Redox-responsive self-assembly of β-cyclodextrin and ferrocene double-headed amphiphilic molecules

Abstract

We present a redox-responsive self-assembly based on a unimolecular platform. Three double-headed amphiphilic molecules composed of β-cyclodextrin (β-CD) and ferrocene (Fc) each with an alkyl chain as a linker (βCD-C_m–Fc, m = 2, 6, and 10) were synthesized, and their self-assembly behaviors were investigated. The molecules self-assembled into polydisperse micelles that transformed into vesicles upon oxidization of the Fc moieties to Fc⁺. 2D ¹H NMR results suggest that although the three molecules formed aggregates with similar morphologies, their molecular configurations were different because of the different lengths of the alkyl chains.
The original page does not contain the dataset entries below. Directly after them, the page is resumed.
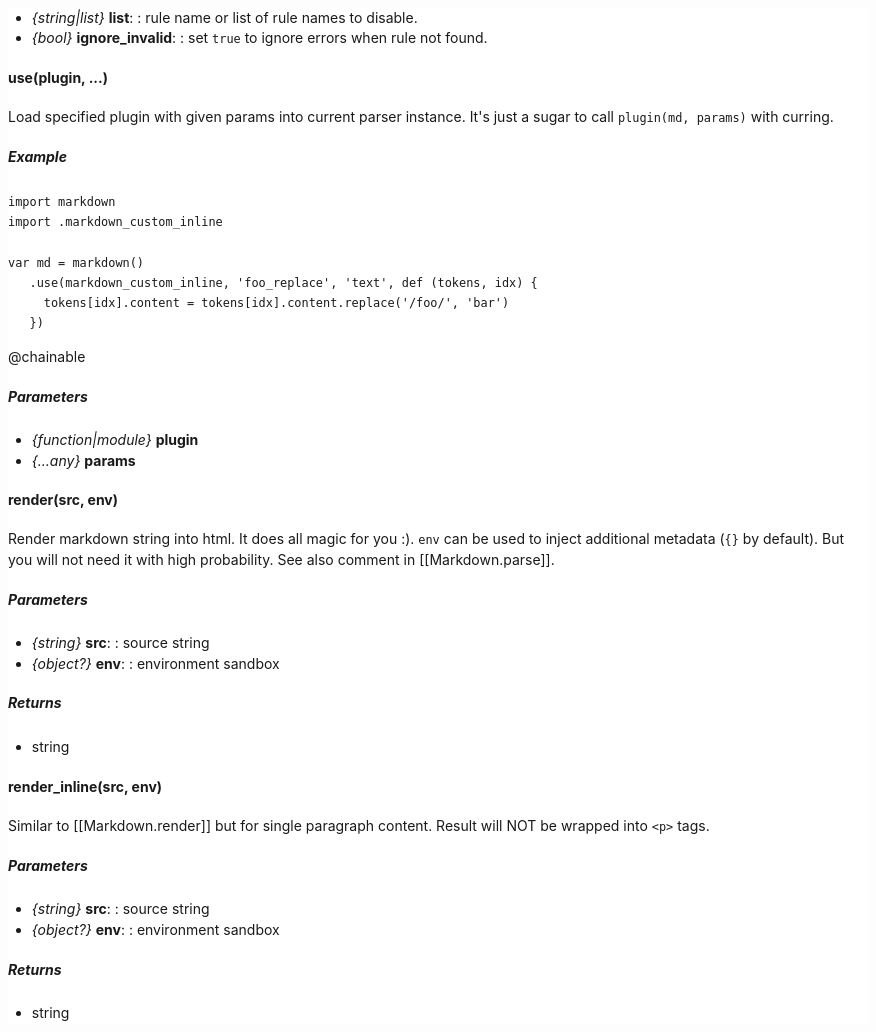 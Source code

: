 - _{string|list}_ **list**: : rule name or list of rule names to disable.
- _{bool}_ **ignore_invalid**: : set `true` to ignore errors when rule not found.


#### use(plugin, ...)

Load specified plugin with given params into current parser instance.
It's just a sugar to call `plugin(md, params)` with curring.
##### Example
```blade
import markdown
import .markdown_custom_inline

var md = markdown()
   .use(markdown_custom_inline, 'foo_replace', 'text', def (tokens, idx) {
     tokens[idx].content = tokens[idx].content.replace('/foo/', 'bar')
   })
```



@chainable
##### Parameters

- _{function|module}_ **plugin**
- _{...any}_ **params**


#### render(src, env)

Render markdown string into html. It does all magic for you :).
`env` can be used to inject additional metadata (`{}` by default).
But you will not need it with high probability. See also comment
in [[Markdown.parse]].
##### Parameters

- _{string}_ **src**: : source string
- _{object?}_ **env**: : environment sandbox

##### Returns

- string

#### render\_inline(src, env)

Similar to [[Markdown.render]] but for single paragraph content. Result
will NOT be wrapped into `<p>` tags.
##### Parameters

- _{string}_ **src**: : source string
- _{object?}_ **env**: : environment sandbox

##### Returns

- string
When the linker was a C₂ chain, no host–guest complexes were formed, whereas host–guest recognition was detected for linker lengths of C₆ and C₁₀. For the oxidized state samples, there were no host–guest interactions for linker lengths of C₂ and C₆, whereas the alkyl chain was locked in the cavity of β-CD by host–guest inclusion for the molecule with a C₁₀ linker. Moreover, reversible redox-responsive self-assemblies based on the three β-CD derivatives with a terminal Fc were successfully achieved. Our results enrich the field of β-CD/Fc reversible self-assembly systems, and provide a possible unimolecular host–guest complexation model in host–guest chemistry.